Records from a collection
'''

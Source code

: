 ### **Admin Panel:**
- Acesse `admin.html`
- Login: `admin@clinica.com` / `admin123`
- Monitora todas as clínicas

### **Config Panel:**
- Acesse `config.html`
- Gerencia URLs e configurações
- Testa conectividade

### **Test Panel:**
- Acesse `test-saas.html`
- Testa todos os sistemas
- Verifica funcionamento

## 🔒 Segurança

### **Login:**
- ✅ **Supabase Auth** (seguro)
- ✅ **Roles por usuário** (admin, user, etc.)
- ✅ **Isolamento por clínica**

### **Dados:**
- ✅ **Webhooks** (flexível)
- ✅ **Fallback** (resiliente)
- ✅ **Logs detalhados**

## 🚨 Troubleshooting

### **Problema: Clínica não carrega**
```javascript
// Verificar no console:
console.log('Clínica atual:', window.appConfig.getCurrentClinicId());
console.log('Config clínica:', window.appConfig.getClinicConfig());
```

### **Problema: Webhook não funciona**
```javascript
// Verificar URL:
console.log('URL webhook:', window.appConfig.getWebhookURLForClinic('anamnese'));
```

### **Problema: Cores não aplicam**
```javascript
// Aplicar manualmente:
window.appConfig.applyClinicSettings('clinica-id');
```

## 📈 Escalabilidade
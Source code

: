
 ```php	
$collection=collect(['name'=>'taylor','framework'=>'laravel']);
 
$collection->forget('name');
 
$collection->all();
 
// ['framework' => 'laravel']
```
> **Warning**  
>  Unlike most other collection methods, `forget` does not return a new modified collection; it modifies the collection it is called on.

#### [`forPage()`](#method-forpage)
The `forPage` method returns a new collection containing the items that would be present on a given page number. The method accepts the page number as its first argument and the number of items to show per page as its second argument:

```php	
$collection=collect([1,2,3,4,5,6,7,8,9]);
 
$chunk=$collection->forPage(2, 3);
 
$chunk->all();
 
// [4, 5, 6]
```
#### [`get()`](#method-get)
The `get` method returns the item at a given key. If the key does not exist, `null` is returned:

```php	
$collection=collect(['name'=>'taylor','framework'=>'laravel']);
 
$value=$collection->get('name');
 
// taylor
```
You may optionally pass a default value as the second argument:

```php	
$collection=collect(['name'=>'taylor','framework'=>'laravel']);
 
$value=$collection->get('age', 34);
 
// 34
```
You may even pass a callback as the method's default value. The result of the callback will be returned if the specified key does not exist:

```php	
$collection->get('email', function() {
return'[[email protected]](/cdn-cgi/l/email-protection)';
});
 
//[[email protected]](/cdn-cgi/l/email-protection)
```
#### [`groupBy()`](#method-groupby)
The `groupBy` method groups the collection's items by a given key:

'''

Find the word "Verificar" in the records, and report each line that has it.

- _Response area_:
// Verificar no console:
// Verificar URL:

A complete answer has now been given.